● Work item
Count every line in the following entries that holds the word "includegraphics". Only the number should be given.

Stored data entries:
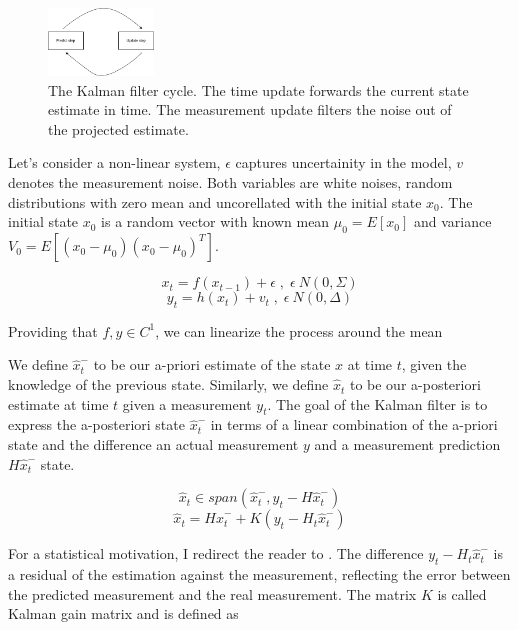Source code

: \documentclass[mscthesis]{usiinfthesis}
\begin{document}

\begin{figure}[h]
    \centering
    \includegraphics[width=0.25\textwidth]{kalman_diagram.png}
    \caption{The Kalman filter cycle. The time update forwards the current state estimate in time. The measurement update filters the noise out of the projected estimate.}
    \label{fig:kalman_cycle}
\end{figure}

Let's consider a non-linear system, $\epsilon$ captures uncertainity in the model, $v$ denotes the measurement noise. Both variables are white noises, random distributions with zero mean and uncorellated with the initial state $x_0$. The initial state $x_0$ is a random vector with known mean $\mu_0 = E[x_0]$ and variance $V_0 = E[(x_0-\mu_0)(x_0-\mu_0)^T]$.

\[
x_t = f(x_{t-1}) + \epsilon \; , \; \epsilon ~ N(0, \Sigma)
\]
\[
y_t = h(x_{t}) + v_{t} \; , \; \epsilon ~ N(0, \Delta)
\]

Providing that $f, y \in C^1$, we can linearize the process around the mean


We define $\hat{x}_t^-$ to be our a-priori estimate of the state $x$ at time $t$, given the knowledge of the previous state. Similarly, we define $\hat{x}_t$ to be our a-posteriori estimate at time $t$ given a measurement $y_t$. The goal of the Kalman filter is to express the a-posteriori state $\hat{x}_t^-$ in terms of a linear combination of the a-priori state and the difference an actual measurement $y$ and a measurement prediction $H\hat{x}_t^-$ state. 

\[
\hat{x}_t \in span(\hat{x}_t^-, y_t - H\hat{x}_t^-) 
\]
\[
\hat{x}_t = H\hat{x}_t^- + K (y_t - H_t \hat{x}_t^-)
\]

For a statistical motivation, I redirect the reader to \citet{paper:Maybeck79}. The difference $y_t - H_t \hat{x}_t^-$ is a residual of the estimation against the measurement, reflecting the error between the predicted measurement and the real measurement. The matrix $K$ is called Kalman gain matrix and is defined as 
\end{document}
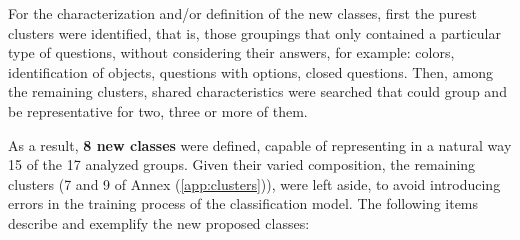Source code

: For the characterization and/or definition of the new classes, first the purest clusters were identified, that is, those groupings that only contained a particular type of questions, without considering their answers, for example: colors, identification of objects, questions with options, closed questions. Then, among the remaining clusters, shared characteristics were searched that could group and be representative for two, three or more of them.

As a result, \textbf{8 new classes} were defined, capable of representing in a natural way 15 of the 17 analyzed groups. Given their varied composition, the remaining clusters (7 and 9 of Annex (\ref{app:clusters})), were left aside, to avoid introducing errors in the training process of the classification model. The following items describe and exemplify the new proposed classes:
==
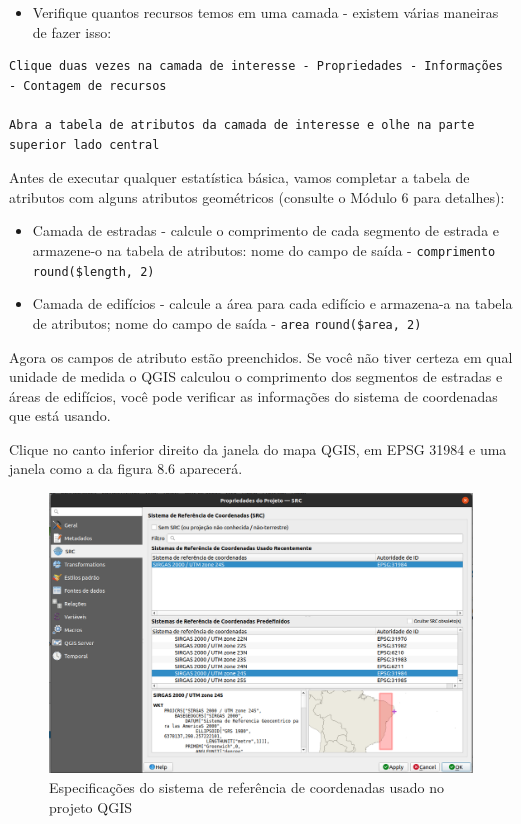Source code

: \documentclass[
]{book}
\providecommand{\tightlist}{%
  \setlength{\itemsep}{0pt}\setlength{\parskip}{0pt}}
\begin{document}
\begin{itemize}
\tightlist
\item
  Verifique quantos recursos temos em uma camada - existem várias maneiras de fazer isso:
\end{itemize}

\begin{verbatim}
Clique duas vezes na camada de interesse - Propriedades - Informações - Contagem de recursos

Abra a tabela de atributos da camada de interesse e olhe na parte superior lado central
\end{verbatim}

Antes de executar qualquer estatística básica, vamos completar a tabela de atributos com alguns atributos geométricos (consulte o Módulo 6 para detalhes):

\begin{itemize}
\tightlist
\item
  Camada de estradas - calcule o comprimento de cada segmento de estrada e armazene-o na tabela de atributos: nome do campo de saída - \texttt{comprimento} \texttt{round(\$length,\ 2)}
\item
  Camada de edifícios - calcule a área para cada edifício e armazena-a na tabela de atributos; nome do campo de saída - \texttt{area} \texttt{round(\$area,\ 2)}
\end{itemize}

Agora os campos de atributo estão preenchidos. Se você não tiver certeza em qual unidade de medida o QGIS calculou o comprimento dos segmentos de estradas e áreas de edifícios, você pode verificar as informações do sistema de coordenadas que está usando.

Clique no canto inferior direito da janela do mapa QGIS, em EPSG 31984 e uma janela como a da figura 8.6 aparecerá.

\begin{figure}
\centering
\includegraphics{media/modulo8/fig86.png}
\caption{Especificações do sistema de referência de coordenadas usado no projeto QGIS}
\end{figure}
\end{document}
--
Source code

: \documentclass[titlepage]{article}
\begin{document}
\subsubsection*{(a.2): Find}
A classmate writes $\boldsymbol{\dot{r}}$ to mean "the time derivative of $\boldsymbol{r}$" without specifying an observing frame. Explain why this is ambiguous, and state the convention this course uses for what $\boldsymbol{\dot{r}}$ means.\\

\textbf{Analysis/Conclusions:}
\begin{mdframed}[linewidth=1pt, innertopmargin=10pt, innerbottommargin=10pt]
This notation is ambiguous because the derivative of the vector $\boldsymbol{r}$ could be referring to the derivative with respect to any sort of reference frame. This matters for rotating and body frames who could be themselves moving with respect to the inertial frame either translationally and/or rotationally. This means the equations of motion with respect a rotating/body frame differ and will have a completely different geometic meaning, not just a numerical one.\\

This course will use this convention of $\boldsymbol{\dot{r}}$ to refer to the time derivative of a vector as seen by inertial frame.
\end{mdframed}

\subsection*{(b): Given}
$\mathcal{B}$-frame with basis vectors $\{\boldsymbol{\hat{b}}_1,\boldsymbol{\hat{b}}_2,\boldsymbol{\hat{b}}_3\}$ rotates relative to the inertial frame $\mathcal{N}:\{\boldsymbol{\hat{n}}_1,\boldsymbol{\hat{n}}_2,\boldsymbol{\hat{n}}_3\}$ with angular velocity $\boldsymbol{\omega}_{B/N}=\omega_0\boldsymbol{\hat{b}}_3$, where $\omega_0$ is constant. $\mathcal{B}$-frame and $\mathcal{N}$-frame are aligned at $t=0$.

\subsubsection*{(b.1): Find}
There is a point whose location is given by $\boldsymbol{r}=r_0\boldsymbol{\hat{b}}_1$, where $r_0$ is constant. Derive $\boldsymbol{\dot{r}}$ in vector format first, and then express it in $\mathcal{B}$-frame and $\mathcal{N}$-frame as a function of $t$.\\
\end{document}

● Finished task
2